The UK urgently needs to reorganise stroke services to improve outcomes for patients, argues a senior doctor in this week’s BMJ.

Studies have found that the UK has the worst outcome in western Europe. In one study the differences in the proportion of patients dead or dependent between the UK and eight other European countries were between 150 and 300 events per 1000 patients.

What underlies this variation and why is outcome so poor in the UK, asks Professor Hugh Markus at St George’s University of London?

Differences in the process of care are likely to be important, he writes. In many European countries stroke care is an integral part of neurology. In contrast, in the UK it has, until recently, been a “Cinderella” subject, often falling between neurology and general and geriatric medicine.

It is tempting to conclude that this lack of interest has led to underinvestment and a resulting poor outcome, he says. Yet the cost of care of stroke patients seems to be as high, if not higher, in the UK than in European countries with better outcomes.

He suggests several organisational and structural problems, such as poor focus on acute stroke care.

This has become even more important now that there are specific treatments for acute stroke, such as thrombolysis (giving anti-clotting drugs to patients within three hours of a stroke), he says. Effective thrombolysis services exist in many countries in Europe, North America, and Australia, where in some centres as many as 20-30% of eligible patients receiving thrombolytic therapy. Currently less than 1% receive such therapy in the UK.

These deficiencies have already been recognised in England in a 2005 National Audit Office report, he writes. The report concluded that if care was better organised, every year £20m could be saved, 550 deaths could be avoided, and 1700 patients would recover fully who would not otherwise do so. In response, England’s Department of Health National Stroke Strategy is due to publish its recommendations in autumn 2007.

A major challenge is to change the perception of stroke among both health professionals and the public, so that stroke is viewed as a condition that requires emergency action. The UK also has a severe shortage of specialists trained in acute stroke care and access to imaging technology, says Markus.

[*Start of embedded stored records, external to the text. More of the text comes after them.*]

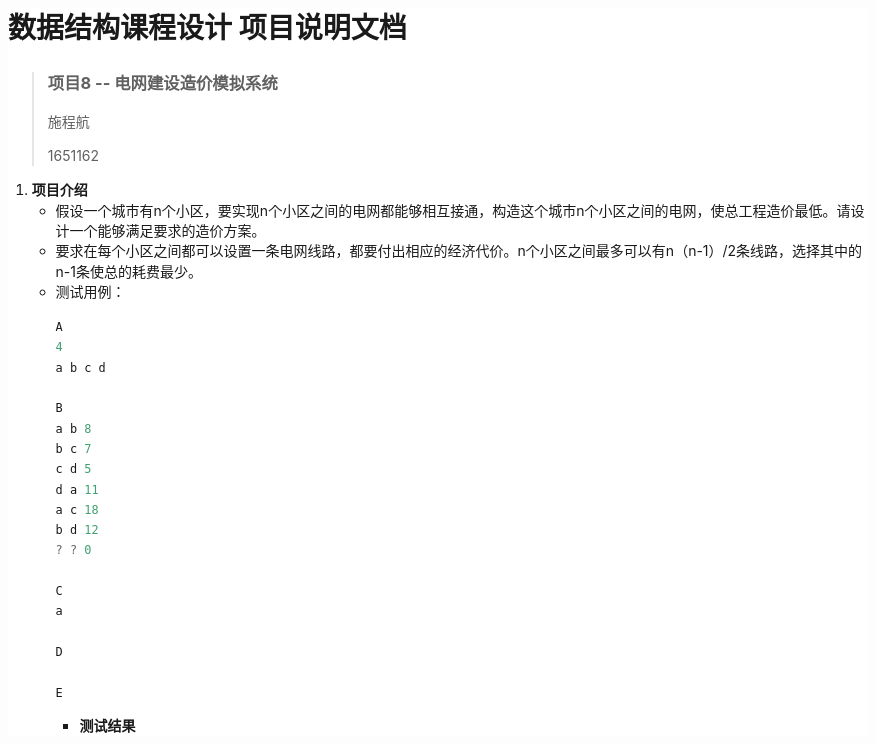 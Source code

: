 # 数据结构课程设计 项目说明文档


> ### **项目8 -- 电网建设造价模拟系统**
>
> 施程航
>
> 1651162



1. **项目介绍**
    - 假设一个城市有n个小区，要实现n个小区之间的电网都能够相互接通，构造这个城市n个小区之间的电网，使总工程造价最低。请设计一个能够满足要求的造价方案。
    - 要求在每个小区之间都可以设置一条电网线路，都要付出相应的经济代价。n个小区之间最多可以有n（n-1）/2条线路，选择其中的n-1条使总的耗费最少。
    - 测试用例：
        ```c++
        A
        4
        a b c d

        B
        a b 8
        b c 7
        c d 5
        d a 11
        a c 18
        b d 12
        ? ? 0

        C
        a

        D

        E
        ```
        - **测试结果**
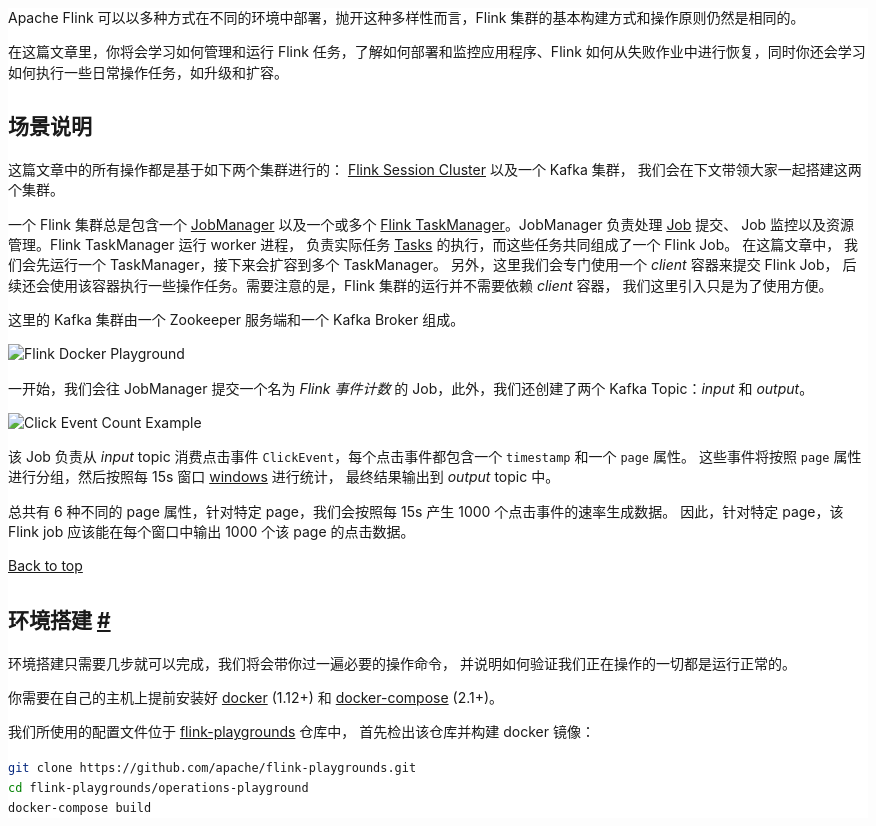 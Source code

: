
 ```toc
```


Apache Flink 可以以多种方式在不同的环境中部署，抛开这种多样性而言，Flink 集群的基本构建方式和操作原则仍然是相同的。

在这篇文章里，你将会学习如何管理和运行 Flink 任务，了解如何部署和监控应用程序、Flink 如何从失败作业中进行恢复，同时你还会学习如何执行一些日常操作任务，如升级和扩容。

## 场景说明

这篇文章中的所有操作都是基于如下两个集群进行的： [Flink Session Cluster](https://nightlies.apache.org/flink/flink-docs-release-1.16/zh/docs/concepts/glossary/#flink-session-cluster) 以及一个 Kafka 集群， 我们会在下文带领大家一起搭建这两个集群。

一个 Flink 集群总是包含一个 [JobManager](https://nightlies.apache.org/flink/flink-docs-release-1.16/zh/docs/concepts/glossary/#flink-jobmanager) 以及一个或多个 [Flink TaskManager](https://nightlies.apache.org/flink/flink-docs-release-1.16/zh/docs/concepts/glossary/#flink-taskmanager)。JobManager 负责处理 [Job](https://nightlies.apache.org/flink/flink-docs-release-1.16/zh/docs/concepts/glossary/#flink-job) 提交、 Job 监控以及资源管理。Flink TaskManager 运行 worker 进程， 负责实际任务 [Tasks](https://nightlies.apache.org/flink/flink-docs-release-1.16/zh/docs/concepts/glossary/#task) 的执行，而这些任务共同组成了一个 Flink Job。 在这篇文章中， 我们会先运行一个 TaskManager，接下来会扩容到多个 TaskManager。 另外，这里我们会专门使用一个 _client_ 容器来提交 Flink Job， 后续还会使用该容器执行一些操作任务。需要注意的是，Flink 集群的运行并不需要依赖 _client_ 容器， 我们这里引入只是为了使用方便。

这里的 Kafka 集群由一个 Zookeeper 服务端和一个 Kafka Broker 组成。

![Flink Docker Playground](https://nightlies.apache.org/flink/flink-docs-release-1.16/fig/flink-docker-playground.svg)

一开始，我们会往 JobManager 提交一个名为 _Flink 事件计数_ 的 Job，此外，我们还创建了两个 Kafka Topic：_input_ 和 _output_。

![Click Event Count Example](https://nightlies.apache.org/flink/flink-docs-release-1.16/fig/click-event-count-example.svg)

该 Job 负责从 _input_ topic 消费点击事件 `ClickEvent`，每个点击事件都包含一个 `timestamp` 和一个 `page` 属性。 这些事件将按照 `page` 属性进行分组，然后按照每 15s 窗口 [windows](https://nightlies.apache.org/flink/flink-docs-release-1.16/zh/docs/dev/datastream/operators/windows/) 进行统计， 最终结果输出到 _output_ topic 中。

总共有 6 种不同的 page 属性，针对特定 page，我们会按照每 15s 产生 1000 个点击事件的速率生成数据。 因此，针对特定 page，该 Flink job 应该能在每个窗口中输出 1000 个该 page 的点击数据。

[Back to top](https://nightlies.apache.org/flink/flink-docs-release-1.16/zh/docs/try-flink/flink-operations-playground/#top)

## 环境搭建 [#](https://nightlies.apache.org/flink/flink-docs-release-1.16/zh/docs/try-flink/flink-operations-playground/#%e7%8e%af%e5%a2%83%e6%90%ad%e5%bb%ba)

环境搭建只需要几步就可以完成，我们将会带你过一遍必要的操作命令， 并说明如何验证我们正在操作的一切都是运行正常的。

你需要在自己的主机上提前安装好 [docker](https://docs.docker.com/) (1.12+) 和 [docker-compose](https://docs.docker.com/compose/) (2.1+)。

我们所使用的配置文件位于 [flink-playgrounds](https://github.com/apache/flink-playgrounds) 仓库中， 首先检出该仓库并构建 docker 镜像：

```bash
git clone https://github.com/apache/flink-playgrounds.git
cd flink-playgrounds/operations-playground
docker-compose build
```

For example, in many European countries, brain scans are performed on admission in the accident and emergency department, while in the UK many units struggle to provide it within 24 hours, despite research showing that scanning patients immediately is the most cost effective strategy.

Improved early diagnosis with imaging, together with improved monitoring and treatment of physiological parameters, will improve outcome independent of administration of thrombolysis, he concludes. If we can set such acute systems in place they will also facilitate implementation of other new treatments.